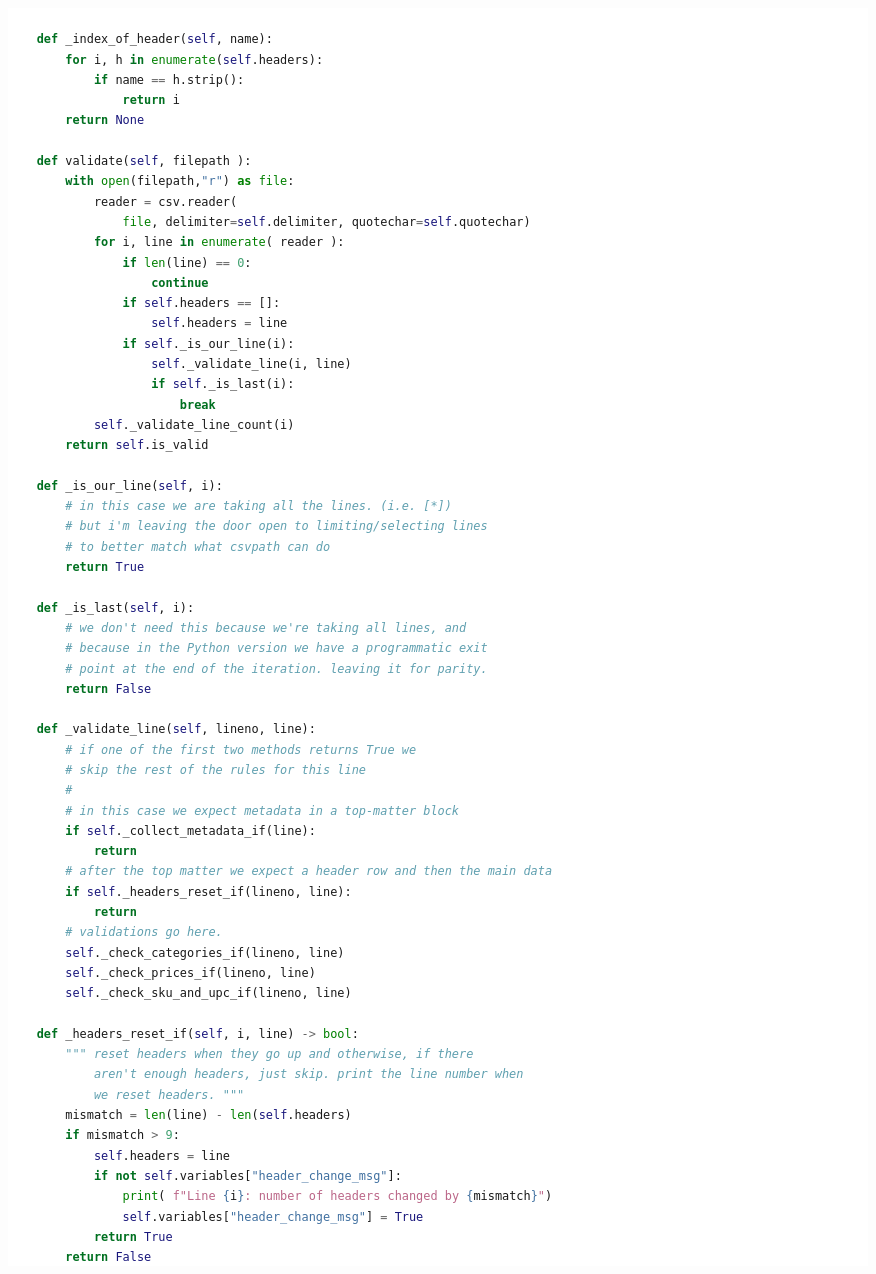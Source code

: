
 ```python

    def _index_of_header(self, name):
        for i, h in enumerate(self.headers):
            if name == h.strip():
                return i
        return None

    def validate(self, filepath ):
        with open(filepath,"r") as file:
            reader = csv.reader(
                file, delimiter=self.delimiter, quotechar=self.quotechar)
            for i, line in enumerate( reader ):
                if len(line) == 0:
                    continue
                if self.headers == []:
                    self.headers = line
                if self._is_our_line(i):
                    self._validate_line(i, line)
                    if self._is_last(i):
                        break
            self._validate_line_count(i)
        return self.is_valid

    def _is_our_line(self, i):
        # in this case we are taking all the lines. (i.e. [*])
        # but i'm leaving the door open to limiting/selecting lines
        # to better match what csvpath can do
        return True

    def _is_last(self, i):
        # we don't need this because we're taking all lines, and
        # because in the Python version we have a programmatic exit
        # point at the end of the iteration. leaving it for parity.
        return False

    def _validate_line(self, lineno, line):
        # if one of the first two methods returns True we
        # skip the rest of the rules for this line
        #
        # in this case we expect metadata in a top-matter block
        if self._collect_metadata_if(line):
            return
        # after the top matter we expect a header row and then the main data
        if self._headers_reset_if(lineno, line):
            return
        # validations go here.
        self._check_categories_if(lineno, line)
        self._check_prices_if(lineno, line)
        self._check_sku_and_upc_if(lineno, line)

    def _headers_reset_if(self, i, line) -> bool:
        """ reset headers when they go up and otherwise, if there
            aren't enough headers, just skip. print the line number when
            we reset headers. """
        mismatch = len(line) - len(self.headers)
        if mismatch > 9:
            self.headers = line
            if not self.variables["header_change_msg"]:
                print( f"Line {i}: number of headers changed by {mismatch}")
                self.variables["header_change_msg"] = True
            return True
        return False

```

■ ABOUT THIS TASK
Within the listing above, copy each line that has the string "name".

■ EXERCISE OUTPUT
    def _index_of_header(self, name):
            if name == h.strip():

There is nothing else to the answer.